Escala de grises

He vuelto a abrir la puerta. Luces fundidas, persianas que ya no suben y densas nubes de polvo. No esperaba otra cosa. Son ya muchos años sin descorrer las cortinas y dejar entrar la luz de un mundo que ha girado demasiado deprisa desde entonces. Los asuntos sobre los que escribía apenas agitan mis tripas, que es donde mejor percibo el tufo espeso de la aprensión o el aire limpio de una buena perspectiva.

He cambiado.

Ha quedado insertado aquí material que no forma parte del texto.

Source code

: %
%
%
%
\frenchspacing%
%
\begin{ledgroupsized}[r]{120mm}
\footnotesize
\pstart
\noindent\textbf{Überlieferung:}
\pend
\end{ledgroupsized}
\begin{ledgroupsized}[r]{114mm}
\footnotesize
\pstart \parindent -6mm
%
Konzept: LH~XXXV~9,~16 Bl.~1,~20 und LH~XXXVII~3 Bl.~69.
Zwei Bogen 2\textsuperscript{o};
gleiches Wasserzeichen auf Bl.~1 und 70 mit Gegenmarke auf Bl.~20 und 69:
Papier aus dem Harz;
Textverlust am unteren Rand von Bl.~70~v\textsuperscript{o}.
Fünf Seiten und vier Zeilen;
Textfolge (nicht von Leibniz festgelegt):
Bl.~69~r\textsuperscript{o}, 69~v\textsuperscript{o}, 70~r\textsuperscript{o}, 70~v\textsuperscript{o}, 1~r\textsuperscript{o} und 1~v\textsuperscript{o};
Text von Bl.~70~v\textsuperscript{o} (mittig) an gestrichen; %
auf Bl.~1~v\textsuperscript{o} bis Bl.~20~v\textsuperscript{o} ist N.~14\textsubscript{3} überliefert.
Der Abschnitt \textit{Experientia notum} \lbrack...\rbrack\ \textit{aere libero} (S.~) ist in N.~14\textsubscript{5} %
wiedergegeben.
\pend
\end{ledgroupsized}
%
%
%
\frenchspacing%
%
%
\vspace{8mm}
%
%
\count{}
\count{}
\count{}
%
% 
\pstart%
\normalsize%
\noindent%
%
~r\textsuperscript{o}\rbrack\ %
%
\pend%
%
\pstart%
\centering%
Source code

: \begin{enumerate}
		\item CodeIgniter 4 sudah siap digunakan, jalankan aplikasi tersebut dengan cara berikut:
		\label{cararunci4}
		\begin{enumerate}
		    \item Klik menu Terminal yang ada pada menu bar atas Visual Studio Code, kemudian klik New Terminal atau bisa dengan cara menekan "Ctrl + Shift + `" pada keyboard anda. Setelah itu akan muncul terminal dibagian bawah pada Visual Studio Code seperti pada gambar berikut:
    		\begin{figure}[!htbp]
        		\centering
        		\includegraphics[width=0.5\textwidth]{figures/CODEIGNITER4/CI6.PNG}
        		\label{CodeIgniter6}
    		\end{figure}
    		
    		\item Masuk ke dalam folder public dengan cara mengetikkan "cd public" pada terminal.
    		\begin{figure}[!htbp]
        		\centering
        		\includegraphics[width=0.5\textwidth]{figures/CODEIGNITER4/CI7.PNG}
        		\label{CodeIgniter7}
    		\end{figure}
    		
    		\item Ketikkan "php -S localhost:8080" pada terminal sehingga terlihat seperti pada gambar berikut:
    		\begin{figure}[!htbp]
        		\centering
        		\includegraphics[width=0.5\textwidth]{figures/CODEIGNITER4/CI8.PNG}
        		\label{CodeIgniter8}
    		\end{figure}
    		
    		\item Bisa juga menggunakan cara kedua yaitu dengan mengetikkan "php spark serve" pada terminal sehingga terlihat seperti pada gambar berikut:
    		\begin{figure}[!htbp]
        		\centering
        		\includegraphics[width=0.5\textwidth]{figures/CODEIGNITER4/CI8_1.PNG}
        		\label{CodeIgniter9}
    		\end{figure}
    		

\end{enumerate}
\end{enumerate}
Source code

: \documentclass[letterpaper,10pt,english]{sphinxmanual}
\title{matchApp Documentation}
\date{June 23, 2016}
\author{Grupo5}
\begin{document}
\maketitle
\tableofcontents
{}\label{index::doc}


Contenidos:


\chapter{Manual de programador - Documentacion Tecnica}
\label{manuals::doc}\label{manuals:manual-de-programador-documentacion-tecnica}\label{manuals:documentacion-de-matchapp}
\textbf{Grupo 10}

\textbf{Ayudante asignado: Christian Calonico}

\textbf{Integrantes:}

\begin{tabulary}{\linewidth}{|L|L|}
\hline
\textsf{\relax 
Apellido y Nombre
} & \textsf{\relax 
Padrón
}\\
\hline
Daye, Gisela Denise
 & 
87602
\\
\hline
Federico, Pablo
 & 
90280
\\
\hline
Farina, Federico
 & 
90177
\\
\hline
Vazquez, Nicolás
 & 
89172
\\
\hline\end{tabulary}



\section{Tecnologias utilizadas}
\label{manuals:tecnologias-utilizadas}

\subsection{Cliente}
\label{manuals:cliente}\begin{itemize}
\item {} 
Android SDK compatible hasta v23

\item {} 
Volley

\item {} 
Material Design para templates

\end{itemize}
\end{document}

Me ha costado asumir que, aunque mis valores profesionales se mantienen, mis contradicciones se acrecientan. Claro que no voy a trabajar por menos de tal tarifa porque sé lo que me cuesta teclear no sé cuántas miles de palabras al día, claro que la traducción puede ser considerada un arte menor por imbéciles que poseen la dialéctica propia de mamporreros sofisticados, claro que las mentes más emprendedoras de nuestro tiempo quieren sustituirnos por máquinas porque estorbamos, pedimos mucho y producimos poco. ¡Claro!

Pero entre la certeza y la realidad se teje el delgadísimo hilo de la subjetividad. Lo cierto no es más que un adelanto de lo incierto. Para sentirnos menos miserables, seguimos revelando los mismos negativos de siempre porque, en el fondo, nos gusta ver las mismas fotos de siempre.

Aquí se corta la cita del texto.